> **PROBLEM DESCRIPTION**
If a line in the entries below includes the string "neobrutalism", copy it out.

Extracted data entries:
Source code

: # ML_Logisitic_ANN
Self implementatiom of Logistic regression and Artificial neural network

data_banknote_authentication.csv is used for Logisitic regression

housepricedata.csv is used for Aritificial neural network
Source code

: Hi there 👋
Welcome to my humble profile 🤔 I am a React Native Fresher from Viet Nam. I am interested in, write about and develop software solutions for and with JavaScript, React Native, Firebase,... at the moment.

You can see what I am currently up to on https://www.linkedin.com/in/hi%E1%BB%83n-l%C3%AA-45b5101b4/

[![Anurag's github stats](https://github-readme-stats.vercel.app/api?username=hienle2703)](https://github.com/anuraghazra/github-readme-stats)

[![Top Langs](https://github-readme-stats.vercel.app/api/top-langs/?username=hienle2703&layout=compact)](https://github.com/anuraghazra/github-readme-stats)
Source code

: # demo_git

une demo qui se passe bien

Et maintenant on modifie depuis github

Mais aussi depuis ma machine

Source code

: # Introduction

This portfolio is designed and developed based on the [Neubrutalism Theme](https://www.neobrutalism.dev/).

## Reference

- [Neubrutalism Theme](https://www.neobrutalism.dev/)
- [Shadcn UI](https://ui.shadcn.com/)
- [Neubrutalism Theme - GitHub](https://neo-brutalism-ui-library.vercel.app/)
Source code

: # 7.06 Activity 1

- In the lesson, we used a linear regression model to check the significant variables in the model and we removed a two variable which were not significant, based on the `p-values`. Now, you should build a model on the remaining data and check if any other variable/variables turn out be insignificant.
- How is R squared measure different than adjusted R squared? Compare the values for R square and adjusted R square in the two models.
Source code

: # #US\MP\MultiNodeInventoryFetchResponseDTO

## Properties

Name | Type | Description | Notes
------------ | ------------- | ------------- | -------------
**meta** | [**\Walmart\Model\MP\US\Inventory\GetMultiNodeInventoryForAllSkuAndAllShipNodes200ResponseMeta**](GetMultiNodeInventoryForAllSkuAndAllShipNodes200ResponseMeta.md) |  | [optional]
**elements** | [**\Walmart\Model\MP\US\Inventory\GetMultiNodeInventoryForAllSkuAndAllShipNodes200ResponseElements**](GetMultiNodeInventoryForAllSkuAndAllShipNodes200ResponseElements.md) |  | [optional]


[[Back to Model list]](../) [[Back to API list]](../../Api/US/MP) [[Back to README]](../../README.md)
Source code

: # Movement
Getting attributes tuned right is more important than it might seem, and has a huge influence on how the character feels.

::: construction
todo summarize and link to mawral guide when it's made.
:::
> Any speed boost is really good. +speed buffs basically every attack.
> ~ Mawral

> **EXERCISE OUTPUT**
This portfolio is designed and developed based on the [Neubrutalism Theme](https://www.neobrutalism.dev/).
- [Neubrutalism Theme](https://www.neobrutalism.dev/)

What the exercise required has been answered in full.